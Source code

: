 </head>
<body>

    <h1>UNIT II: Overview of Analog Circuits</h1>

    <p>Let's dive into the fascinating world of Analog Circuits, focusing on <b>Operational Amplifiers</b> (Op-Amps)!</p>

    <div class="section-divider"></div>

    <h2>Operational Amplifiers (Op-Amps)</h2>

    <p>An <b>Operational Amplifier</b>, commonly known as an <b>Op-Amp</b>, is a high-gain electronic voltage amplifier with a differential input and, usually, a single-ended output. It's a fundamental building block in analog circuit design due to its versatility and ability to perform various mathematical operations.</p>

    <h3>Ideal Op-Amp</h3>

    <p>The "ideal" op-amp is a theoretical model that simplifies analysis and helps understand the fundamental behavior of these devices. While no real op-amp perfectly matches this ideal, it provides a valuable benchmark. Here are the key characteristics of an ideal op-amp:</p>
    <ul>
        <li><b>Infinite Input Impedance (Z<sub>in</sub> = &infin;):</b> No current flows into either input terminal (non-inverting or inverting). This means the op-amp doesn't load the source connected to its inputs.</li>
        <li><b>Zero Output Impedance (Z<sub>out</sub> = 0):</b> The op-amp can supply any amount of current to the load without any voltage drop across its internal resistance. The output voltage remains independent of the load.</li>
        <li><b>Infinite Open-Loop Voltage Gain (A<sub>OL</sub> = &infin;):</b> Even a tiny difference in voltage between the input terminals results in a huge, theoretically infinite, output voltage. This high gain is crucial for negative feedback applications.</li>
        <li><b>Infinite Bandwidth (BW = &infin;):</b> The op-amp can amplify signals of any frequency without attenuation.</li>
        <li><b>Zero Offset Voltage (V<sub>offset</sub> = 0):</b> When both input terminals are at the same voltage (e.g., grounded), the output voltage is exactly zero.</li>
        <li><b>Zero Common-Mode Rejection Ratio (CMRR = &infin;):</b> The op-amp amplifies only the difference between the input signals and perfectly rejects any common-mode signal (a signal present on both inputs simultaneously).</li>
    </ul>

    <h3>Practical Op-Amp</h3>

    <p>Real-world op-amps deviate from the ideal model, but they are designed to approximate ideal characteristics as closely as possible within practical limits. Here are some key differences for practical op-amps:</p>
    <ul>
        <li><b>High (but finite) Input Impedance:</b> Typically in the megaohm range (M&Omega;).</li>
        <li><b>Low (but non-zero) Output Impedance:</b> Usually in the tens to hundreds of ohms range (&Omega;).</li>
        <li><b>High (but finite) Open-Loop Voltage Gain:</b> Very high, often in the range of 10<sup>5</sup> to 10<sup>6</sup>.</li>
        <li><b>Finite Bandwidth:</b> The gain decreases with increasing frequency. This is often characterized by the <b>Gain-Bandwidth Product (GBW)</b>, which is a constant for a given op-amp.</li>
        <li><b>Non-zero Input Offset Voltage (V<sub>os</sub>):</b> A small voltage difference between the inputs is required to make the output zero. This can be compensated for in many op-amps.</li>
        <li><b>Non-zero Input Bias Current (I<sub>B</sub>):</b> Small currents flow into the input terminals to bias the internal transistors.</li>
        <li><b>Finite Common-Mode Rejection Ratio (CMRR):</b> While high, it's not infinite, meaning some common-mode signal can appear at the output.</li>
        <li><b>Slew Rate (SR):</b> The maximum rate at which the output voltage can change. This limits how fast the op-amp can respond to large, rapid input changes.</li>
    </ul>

_ _ _ _ _ _ _

◆ What the task requires: State, as a bare number, how many lines of the material include the string "Loop".

◆ Solution to the exercise: 2